"""

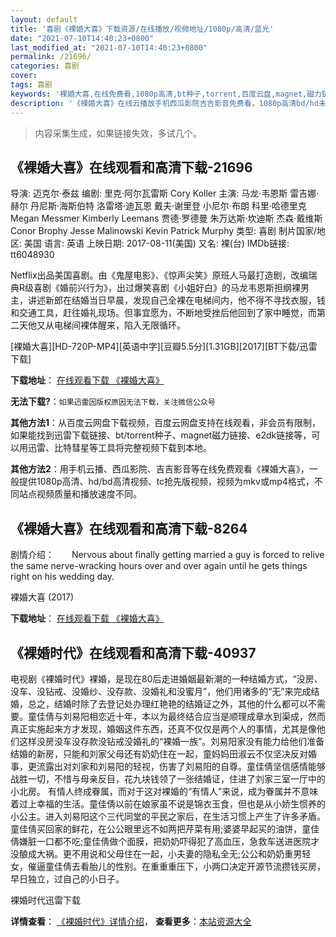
 ```yaml
---
layout: default
title: '喜剧《裸婚大喜》下载资源/在线播放/视频地址/1080p/高清/蓝光'
date: "2021-07-10T14:40:23+0800"
last_modified_at: "2021-07-10T14:40:23+0800"
permalink: /21696/
categories: 喜剧
cover:
tags: 喜剧
keywords: '裸婚大喜,在线免费看,1080p高清,bt种子,torrent,百度云盘,magnet,磁力链,迅雷下载资源'
description: '《裸婚大喜》在线云播放手机西瓜影院吉吉影音免费看，1080p高清bd/hd未删减完整版和tc抢先枪版，mkv/mp4格式，附带bt/torrent种子、magnet/磁力链、百度云盘、网盘资源迅雷下载链接'
---
```


>内容采集生成，如果链接失效，多试几个。


## 《裸婚大喜》在线观看和高清下载-21696

导演: 迈克尔·泰兹 编剧: 里克·阿尔瓦雷斯 Cory Koller 主演: 马龙·韦恩斯 雷吉娜·赫尔 丹尼斯·海斯伯特 洛雷塔·迪瓦恩 戴夫·谢里登 小尼尔·布朗 科里·哈德里克 Megan Messmer Kimberly Leemans 贾德·罗德曼 朱万达斯·坎迪斯 杰森·戴维斯 Conor Brophy Jesse Malinowski Kevin Patrick Murphy 类型: 喜剧 制片国家/地区: 美国 语言: 英语 上映日期: 2017-08-11(美国) 又名: 裸(台) IMDb链接: tt6048930

Netflix出品美国喜剧。由《鬼屋电影》、《惊声尖笑》原班人马最打造剧，改编瑞典R级喜剧《婚前兴行为》，出过爆笑喜剧《小姐好白》的马龙韦恩斯担纲裸男主，讲述新郎在结婚当日早晨，发现自己全裸在电梯间内，他不得不寻找衣服，钱和交通工具，赶往婚礼现场。但事宜愿为，不断地受挫后他回到了家中睡觉，而第二天他又从电梯间裸体醒来，陷入无限循环。


[裸婚大喜][HD-720P-MP4][英语中字][豆瓣5.5分][1.31GB][2017][BT下载/迅雷下载]

**下载地址**： [在线观看下载 《裸婚大喜》](https://www.btdx8.com/torrent/lhdx_2017.html) 


**无法下载?**：`如果迅雷因版权原因无法下载，关注微信公众号 `

**其他方法1**：从百度云网盘下载视频，百度云网盘支持在线观看，非会员有限制，如果能找到迅雷下载链接、bt/torrent种子、magnet磁力链接、e2dk链接等，可以用迅雷、比特彗星等工具将完整视频下载到本地。

**其他方法2**：用手机云播、西瓜影院、吉吉影音等在线免费观看《裸婚大喜》，一般提供1080p高清、hd/bd高清视频、tc抢先版视频，视频为mkv或mp4格式，不同站点视频质量和播放速度不同。


## 《裸婚大喜》在线观看和高清下载-8264

剧情介绍：　　Nervous about finally getting married a guy is forced to relive the same nerve-wracking hours over and over again until he gets things right on his wedding day.


裸婚大喜 (2017)

**下载地址**： [在线观看下载 《裸婚大喜》](https://www.btbtdy.me/btdy/dy11312.html) 


## 《裸婚时代》在线观看和高清下载-40937

电视剧《裸婚时代》裸婚，是现在80后走进婚姻最新潮的一种结婚方式，“没房、没车、没钻戒、没婚纱、没存款、没婚礼和没蜜月”，他们用诸多的&ldquo;无&rdquo;来完成结婚，总之，结婚时除了去登记处办理红艳艳的结婚证之外，其他的什么都可以不需要。童佳倩与刘易阳相恋近十年，本以为最终结合应当是顺理成章水到渠成，然而真正实施起来方才发现，婚姻这件东西，还真不仅仅是两个人的事情，尤其是像他们这样没房没车没存款没钻戒没婚礼的“裸婚一族&rdquo;。刘易阳家没有能力给他们准备结婚的新房，只能和刘家父母还有奶奶住在一起，童妈妈田淑云不仅坚决反对婚事，更流露出对刘家和刘易阳的轻视，伤害了刘易阳的自尊。童佳倩坚信感情能够战胜一切，不惜与母亲反目，花九块钱领了一张结婚证，住进了刘家三室一厅中的小北房。 有情人终成眷属，而对于这对裸婚的“有情人&rdquo;来说，成为眷属并不意味着过上幸福的生活。童佳倩以前在娘家虽不说是锦衣玉食，但也是从小娇生惯养的小公主。进入刘易阳这个三代同堂的平民之家后，在生活习惯上产生了许多矛盾。童佳倩买回家的鲜花，在公公眼里远不如两把芹菜有用;婆婆早起买的油饼，童佳倩嫌脏一口都不吃;童佳倩做个面膜，把奶奶吓得犯了高血压，急救车送进医院才没酿成大祸。更不用说和父母住在一起，小夫妻的隐私全无;公公和奶奶重男轻女，催逼童佳倩去看胎儿的性别。在重重重压下，小两口决定开源节流攒钱买房，早日独立，过自己的小日子。


裸婚时代迅雷下载

**详情查看**： [《裸婚时代》详情介绍](/movie/40937/)， **查看更多**：[本站资源大全](/movie/t/all/)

"""

*Activity:* Transcribe the opening line of the listing above, please, and every line after it through the line with "裸婚大喜 (2017)", word for word, without pictures.

*Expected answer:*
 ```yaml
---
layout: default
title: '喜剧《裸婚大喜》下载资源/在线播放/视频地址/1080p/高清/蓝光'
date: "2021-07-10T14:40:23+0800"
last_modified_at: "2021-07-10T14:40:23+0800"
permalink: /21696/
categories: 喜剧
cover:
tags: 喜剧
keywords: '裸婚大喜,在线免费看,1080p高清,bt种子,torrent,百度云盘,magnet,磁力链,迅雷下载资源'
description: '《裸婚大喜》在线云播放手机西瓜影院吉吉影音免费看，1080p高清bd/hd未删减完整版和tc抢先枪版，mkv/mp4格式，附带bt/torrent种子、magnet/磁力链、百度云盘、网盘资源迅雷下载链接'
---
```


>内容采集生成，如果链接失效，多试几个。


## 《裸婚大喜》在线观看和高清下载-21696

导演: 迈克尔·泰兹 编剧: 里克·阿尔瓦雷斯 Cory Koller 主演: 马龙·韦恩斯 雷吉娜·赫尔 丹尼斯·海斯伯特 洛雷塔·迪瓦恩 戴夫·谢里登 小尼尔·布朗 科里·哈德里克 Megan Messmer Kimberly Leemans 贾德·罗德曼 朱万达斯·坎迪斯 杰森·戴维斯 Conor Brophy Jesse Malinowski Kevin Patrick Murphy 类型: 喜剧 制片国家/地区: 美国 语言: 英语 上映日期: 2017-08-11(美国) 又名: 裸(台) IMDb链接: tt6048930

Netflix出品美国喜剧。由《鬼屋电影》、《惊声尖笑》原班人马最打造剧，改编瑞典R级喜剧《婚前兴行为》，出过爆笑喜剧《小姐好白》的马龙韦恩斯担纲裸男主，讲述新郎在结婚当日早晨，发现自己全裸在电梯间内，他不得不寻找衣服，钱和交通工具，赶往婚礼现场。但事宜愿为，不断地受挫后他回到了家中睡觉，而第二天他又从电梯间裸体醒来，陷入无限循环。


[裸婚大喜][HD-720P-MP4][英语中字][豆瓣5.5分][1.31GB][2017][BT下载/迅雷下载]

**下载地址**： [在线观看下载 《裸婚大喜》](https://www.btdx8.com/torrent/lhdx_2017.html) 


**无法下载?**：`如果迅雷因版权原因无法下载，关注微信公众号 `

**其他方法1**：从百度云网盘下载视频，百度云网盘支持在线观看，非会员有限制，如果能找到迅雷下载链接、bt/torrent种子、magnet磁力链接、e2dk链接等，可以用迅雷、比特彗星等工具将完整视频下载到本地。

**其他方法2**：用手机云播、西瓜影院、吉吉影音等在线免费观看《裸婚大喜》，一般提供1080p高清、hd/bd高清视频、tc抢先版视频，视频为mkv或mp4格式，不同站点视频质量和播放速度不同。


## 《裸婚大喜》在线观看和高清下载-8264

剧情介绍：　　Nervous about finally getting married a guy is forced to relive the same nerve-wracking hours over and over again until he gets things right on his wedding day.


裸婚大喜 (2017)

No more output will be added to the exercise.